To the credit of present manners, our modern jailors are in general men of feeling, and wherever it is discovered that they act with cruelty they are immediately dismissed from their office. This was not the case in former days, for they were in general the most hard-hearted of men, and callous even to the distresses of the aged, and crying infant at the breast.
The following Plate, pourtraying a Jailor of those times, will sufficiently convey an idea of the morose gluttony of such a character.

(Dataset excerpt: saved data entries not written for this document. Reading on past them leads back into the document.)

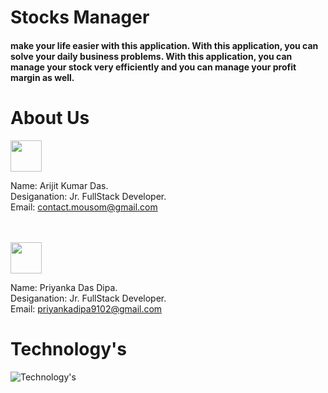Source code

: # Stocks Manager 

#### make your life easier with this application. With this application, you can solve your daily business problems. With this application, you can manage your stock very efficiently and you can manage your profit margin as well.

# About Us

<img src="https://avatars.githubusercontent.com/u/139548696?v=4" weight=50 height=50>
</br>

Name: Arijit Kumar Das. </br>
Desiganation: Jr. FullStack Developer. </br>
Email: contact.mousom@gmail.com

</br>
</br>

<img src="https://avatars.githubusercontent.com/u/93253148?v=4" weight=50 height=50>
</br>

Name: Priyanka Das Dipa. </br>
Desiganation: Jr. FullStack Developer. </br>
Email: priyankadipa9102@gmail.com


# Technology's

![Technology's](https://skillicons.dev/icons?i=ts,firebase,materialui,css)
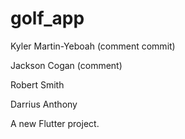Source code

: # golf_app
Kyler Martin-Yeboah (comment commit)

Jackson Cogan (comment)

Robert Smith

Darrius Anthony

A new Flutter project.
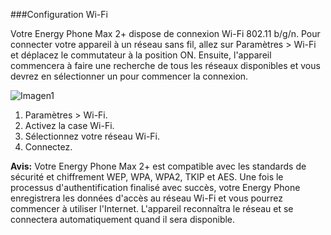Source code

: ###Configuration Wi-Fi

Votre Energy Phone Max 2+ dispose de connexion Wi-Fi 802.11 b/g/n. Pour connecter votre appareil à un réseau sans fil, allez sur Paramètres > Wi-Fi et déplacez le commutateur à la position ON. Ensuite, l'appareil commencera à faire une recherche de tous les réseaux disponibles et vous devrez en sélectionner un pour commencer la connexion.

![Imagen1](http://static.energysistem.com/images/manuals/42689/57f378ffa0468.jpg)

1. Paramètres > Wi-Fi. 
2. Activez la case Wi-Fi.
3. Sélectionnez votre réseau Wi-Fi.
4. Connectez.

**Avis:** Votre Energy Phone Max 2+ est compatible avec les standards de sécurité et chiffrement WEP, WPA, WPA2, TKIP et AES. Une fois le processus d'authentification finalisé avec succès, votre Energy Phone enregistrera les données d'accès au réseau Wi-Fi et vous pourrez commencer à utiliser l'Internet. L'appareil reconnaîtra le réseau et se connectera automatiquement quand il sera disponible.
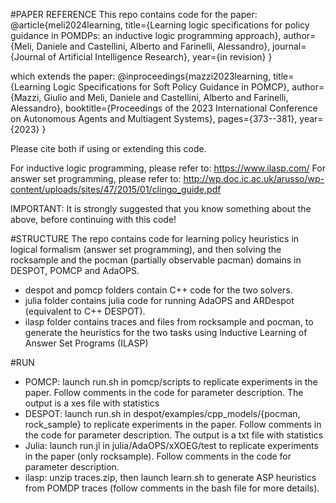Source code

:#PAPER REFERENCE
This repo contains code for the paper:
@article{meli2024learning,
  title={Learning logic specifications for policy guidance in POMDPs: an inductive logic programming approach},
  author={Meli, Daniele and Castellini, Alberto and Farinelli, Alessandro},
  journal={Journal of Artificial Intelligence Research},
  year={in revision}
}

which extends the paper:
@inproceedings{mazzi2023learning,
  title={Learning Logic Specifications for Soft Policy Guidance in POMCP},
  author={Mazzi, Giulio and Meli, Daniele and Castellini, Alberto and Farinelli, Alessandro},
  booktitle={Proceedings of the 2023 International Conference on Autonomous Agents and Multiagent Systems},
  pages={373--381},
  year={2023}
}

Please cite both if using or extending this code.

For inductive logic programming, please refer to:
https://www.ilasp.com/
For answer set programming, please refer to:
http://wp.doc.ic.ac.uk/arusso/wp-content/uploads/sites/47/2015/01/clingo_guide.pdf

IMPORTANT: It is strongly suggested that you know something about the above, before continuing with this code!

#STRUCTURE
The repo contains code for learning policy heuristics in logical formalism (answer set programming), and then solving the rocksample and the pocman (partially observable pacman) domains in DESPOT, POMCP and AdaOPS.
- despot and pomcp folders contain C++ code for the two solvers.
- julia folder contains julia code for running AdaOPS and ARDespot (equivalent to C++ DESPOT).
- ilasp folder contains traces and files from rocksample and pocman, to generate the heuristics for the two tasks using Inductive Learning of Answer Set Programs (ILASP)

#RUN
- POMCP: launch run.sh in pomcp/scripts to replicate experiments in the paper. Follow comments in the code for parameter description. The output is a xes file with statistics
- DESPOT: launch run.sh in despot/examples/cpp_models/{pocman, rock_sample} to replicate experiments in the paper. Follow comments in the code for parameter description. The output is a txt file with statistics
- Julia: launch run.jl in julia/AdaOPS/xXOEG/test to replicate experiments in the paper (only rocksample). Follow comments in the code for parameter description.
- ilasp: unzip traces.zip, then launch learn.sh to generate ASP heuristics from POMDP traces (follow comments in the bash file for more details). 
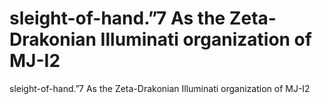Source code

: # sleight-of-hand.”7 As the Zeta-Drakonian Illuminati organization of MJ-I2

sleight-of-hand.”7 As the Zeta-Drakonian Illuminati organization of MJ-I2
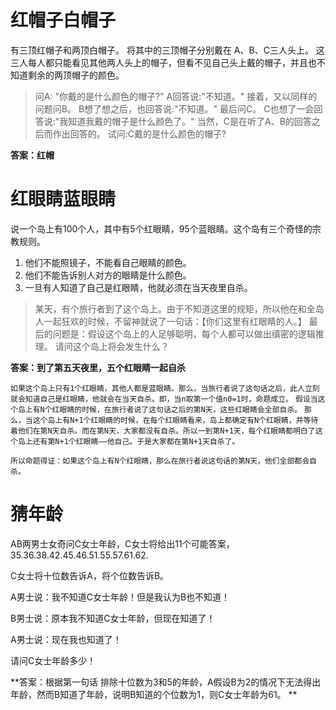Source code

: # 红帽子白帽子
 
有三顶红帽子和两顶白帽子。
将其中的三顶帽子分别戴在 A、B、C三人头上。
这三人每人都只能看见其他两人头上的帽子，但看不见自己头上戴的帽子，并且也不知道剩余的两顶帽子的颜色。 
 
>问A: "你戴的是什么颜色的帽子?" A回答说:"不知道。"
>接着，又以同样的问题问B。 B想了想之后，也回答说:"不知道。"
>最后问C。 C也想了一会回答说:"我知道我戴的帽子是什么颜色了。"
>当然，C是在听了A、B的回答之后而作出回答的。
>试问:C戴的是什么颜色的帽子?
 
**答案：红帽**
 
# 红眼睛蓝眼睛
 
说一个岛上有100个人，其中有5个红眼睛，95个蓝眼睛。这个岛有三个奇怪的宗教规则。
1. 他们不能照镜子，不能看自己眼睛的颜色。
2. 他们不能告诉别人对方的眼睛是什么颜色。
3. 一旦有人知道了自己是红眼睛，他就必须在当天夜里自杀。
> 某天，有个旅行者到了这个岛上。由于不知道这里的规矩，所以他在和全岛人一起狂欢的时候，不留神就说了一句话：【你们这里有红眼睛的人。】
> 最后的问题是：假设这个岛上的人足够聪明，每个人都可以做出缜密的逻辑推理。
> 请问这个岛上将会发生什么？
 
**答案：到了第五天夜里，五个红眼睛一起自杀**
 
`如果这个岛上只有1个红眼睛，其他人都是蓝眼睛。那么，当旅行者说了这句话之后，此人立刻就会知道自己是红眼睛，他就会在当天自杀。即，当n取第一个值n0=1时，命题成立。`
`假设当这个岛上有N个红眼睛的时候，在旅行者说了这句话之后的第N天，这些红眼睛会全部自杀。`
`那么，当这个岛上有N+1个红眼睛的时候，在每个红眼睛看来，岛上都确定有N个红眼睛，并等待着他们在第N天自杀。而在第N天，大家都没有自杀。所以一到第N+1天，每个红眼睛都明白了这个岛上还有第N+1个红眼睛——他自己。于是大家都在第N+1天自杀了。`

`所以命题得证：如果这个岛上有N个红眼睛，那么在旅行者说这句话的第N天，他们全部都会自杀。`




# 猜年龄

> 

AB两男士女奇问C女士年龄，C女士将给出11个可能答案，35.36.38.42.45.46.51.55.57.61.62.

C女士将十位数告诉A，将个位数告诉B。

A男士说：我不知道C女士年龄！但是我认为B也不知道！

B男士说：原本我不知道C女士年龄，但现在知道了！

A男士说：现在我也知道了！

请问C女士年龄多少！




**答案：根据第一句话 排除十位数为3和5的年龄，A假设B为2的情况下无法得出年龄，然而B知道了年龄，说明B知道的个位数为1，则C女士年龄为61。 **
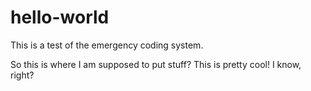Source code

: # hello-world
This is a test of the emergency coding system.

So this is where I am supposed to put stuff? This is pretty cool!
I know, right?
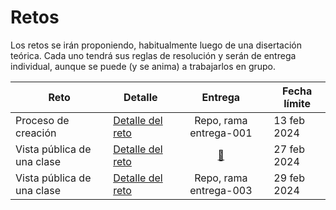 # Retos

Los retos se irán proponiendo, habitualmente luego de una disertación teórica. Cada uno tendrá sus reglas de resolución y serán de entrega individual, aunque se puede (y se anima) a trabajarlos en grupo.


|Reto|Detalle|Entrega|Fecha límite|
|-|-|:-:|-|
|Proceso de creación|[Detalle del reto](/evaluaciones/retos/reto001.md)|Repo, rama entrega-001|13 feb 2024
|Vista pública de una clase|[Detalle del reto](/evaluaciones/retos/reto002.md)|[📝](https://forms.gle/qu2vLRM885LuhnHt7)|27 feb 2024
|Vista pública de una clase|[Detalle del reto](/evaluaciones/retos/reto003.md)|Repo, rama entrega-003|29 feb 2024

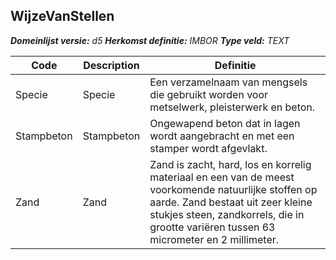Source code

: ﻿## WijzeVanStellen

*__Domeinlijst versie:__ d5*
*__Herkomst definitie:__ IMBOR*
*__Type veld:__ TEXT*

|__Code__ |__Description__ |__Definitie__	|
|	---	|	---	|   ---	| 
| Specie | Specie | Een verzamelnaam van mengsels die gebruikt worden voor metselwerk, pleisterwerk en beton. |
| Stampbeton | Stampbeton | Ongewapend beton dat in lagen wordt aangebracht en met een stamper wordt afgevlakt. |
| Zand | Zand | Zand is zacht, hard, los en korrelig materiaal en een van de meest voorkomende natuurlijke stoffen op aarde. Zand bestaat uit zeer kleine stukjes steen, zandkorrels, die in grootte variëren tussen 63 micrometer en 2 millimeter. |
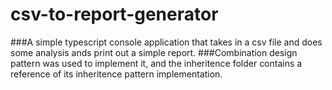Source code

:# csv-to-report-generator

###A simple typescript console application that takes in a csv file and does some analysis ands print out a simple report.
###Combination design pattern was used to implement it, and the inheritence folder contains a reference of its inheritence pattern implementation.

It was copied from a rare tract, entitled, “Essayes and Characters of a Prison and Prisoners, by Geffray Mynshul, of Grayes Inne, Gent. with new additions, 1638.” On the right side of the figure is written, “Those that keepe me, I keepe; if can, will still.” On the left hand, “Hee’s a true Jaylor strips the Divell in ill.” The following extracts from this curious work will shew the estimation in which the author held a Jailor:
“As soone as thou commest before the gate of the prison, doe but think thou art entring into Hell, and it will extenuate somewhat of thy misery, for thou shalt be sure not only to find Hell, but fiends and ugly monsters, which with continuall torments will afflict thee; for at the gate there stands Cerberus, a man in shew, but a dogge in nature, who at thy entrance will fawne upon thee, bidding thee welcome, in respect of the golden croft which he must have cast him; then he opens the doore with all gentlenes, shewing thee the way to misery is very facile, and being once in, he shuts it with such fury, that it makes the foundation shake, and the doore and windows so barricadoed, that a man so loseth himself with admiration that he can hardly finde the way out and be a sound man.
“Now for the most part your porter is either some broken cittizen who hath plaid jack of all trades, some pander, broker, or hangman, that hath plaid the knave with all men; and for the more certainty his emblem is a red beard, to which sacke hath made his nose cousin-german.
“If marble-hearted Jaylors were so haplesse happy as to be mistaken, and be made Kings, they would, instead of iron to their grates, have barres made of men’s ribs, Death should stand at doore for porter, and the Divell every night come gingling of keyes, and rapping at doores to lock men up.
“The broker useth to receive pawnes, but when he hath the feathers he lets the bird flye at liberty: but the Jaylor when he hath beene plum’d with the prisoner’s pawnes, detaines him for his last morsell.
“He feedes very strangely, for some say he eates cloakes, hats, shirts, beds, and bedsteds, brasse, or pewter, or gold rings, plate, and the like; but I say he is in his dyet more greedy than Cannibals, for they eate but some parts of a man, but this devoures the whole body. The tenne-peny and nine-peny ordinaries should never bee in the Fleet, Gatehouse, or the two infernal Compters, for Hunger would lay the cloth, and Famine would play the leane-fac’d serving-man to take away the trenchers.”